# SVN Properties rekursiv vererben



## reibi (13. Jan 2011)

Hi habe folgende Struktur auf meinem SVN_Repository


```
/ 
  -INTERN
    -trunk
      -my-prj
      -my-prj2
      -my-prj3
    -branches
    -tags
  -EXTERN
    -trunk
...
```

Nun sieht es so aus, das ich für jedes Projekt wie "my-prj" eine SVN-Ignorliste erstelle wo die üblichen Sachen drin stehen wie:

```
svn:ignore

.project

.classpath

.settings

target
```


Jetzt möchte ich folgendes tun:

Die Ignoreliste schon auf der Struktur "INTERN" benutzen und diese rekursiv ablassen. 

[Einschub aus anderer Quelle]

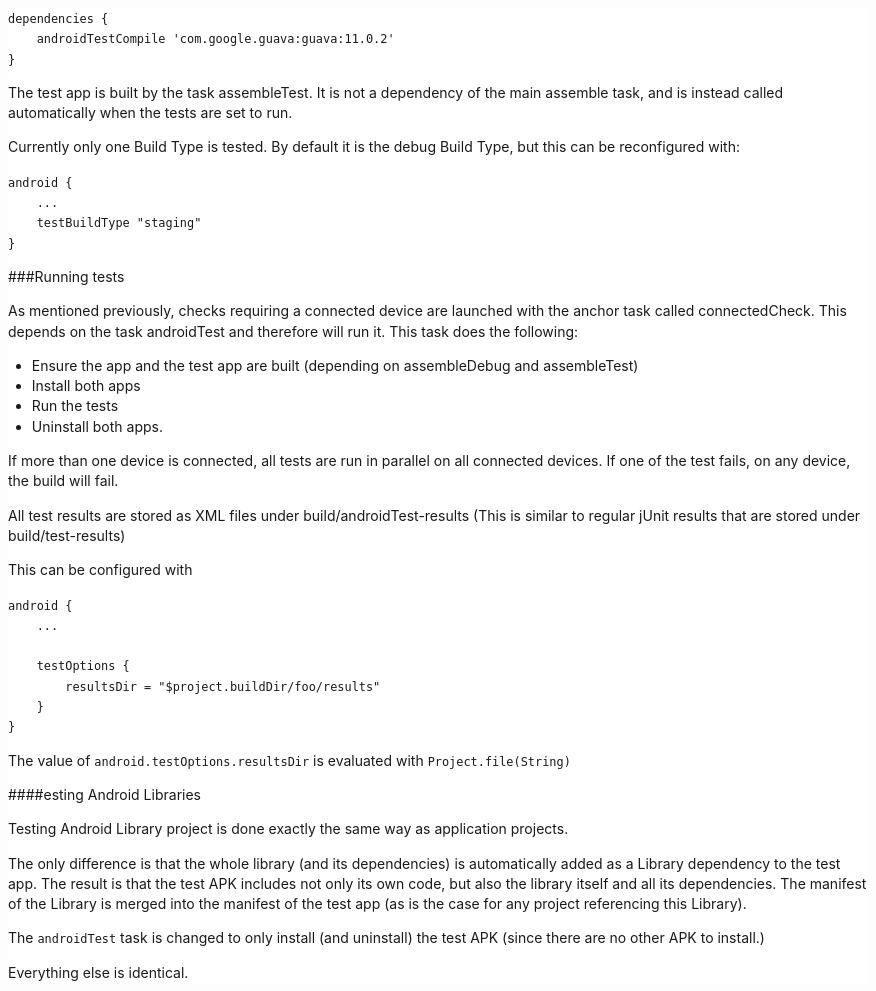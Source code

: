 	dependencies {
    	androidTestCompile 'com.google.guava:guava:11.0.2'
	}

The test app is built by the task assembleTest. It is not a dependency of the main assemble task, and is instead called automatically when the tests are set to run.

Currently only one Build Type is tested. By default it is the debug Build Type, but this can be reconfigured with:

	android {
    	...
    	testBuildType "staging"
	}

###Running tests

As mentioned previously, checks requiring a connected device are launched with the anchor task called connectedCheck.
This depends on the task androidTest and therefore will run it. This task does the following:

* Ensure the app and the test app are built (depending on assembleDebug and assembleTest)
* Install both apps
* Run the tests
* Uninstall both apps.

If more than one device is connected, all tests are run in parallel on all connected devices. If one of the test fails, on any device, the build will fail.

All test results are stored as XML files under
build/androidTest-results
(This is similar to regular jUnit results that are stored under build/test-results)

This can be configured with

	android {
    	...

    	testOptions {
        	resultsDir = "$project.buildDir/foo/results"
    	}
	}

The value of `android.testOptions.resultsDir` is evaluated with `Project.file(String)`

####esting Android Libraries

Testing Android Library project is done exactly the same way as application projects.

The only difference is that the whole library (and its dependencies) is automatically added as a Library dependency to the test app. The result is that the test APK includes not only its own code, but also the library itself and all its dependencies.
The manifest of the Library is merged into the manifest of the test app (as is the case for any project referencing this Library).

The `androidTest` task is changed to only install (and uninstall) the test APK (since there are no other APK to install.)

Everything else is identical.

Wie ich die im Verzeichnis INTERN anlege weiss ich, aber nicht wie ich die rekursiv mache.

Ich habe 2 Tools:
Subversive für Eclipse: 
SVN-Tortoise(hier gibts ne checkbox wo ich sagen kann "apply recursively" - ist aber nicht aktiv, dh ich kanns nicht anklicken)


Weiß jemand wie ichs realisieren kann?

Gruss


----------



## maki (13. Jan 2011)

Vielleicht so:
Recursive svn:ignore - Bash - Snipplr Social Snippet Repository

Mache das selber nicht, sicher ist es eine wiederkehrende Aufgabe pro Projekt/Modul, dafür aber schnell erledigt und man kann immer noch packages haben die zB. target heissen, sonst wundert sich vielleicht irgendwann irgendein Entwickler


----------



## reibi (13. Jan 2011)

Hi ...
Danke ... aber habe bei uns leider keinen Zugriff auf Kommandozeile.

sorry


----------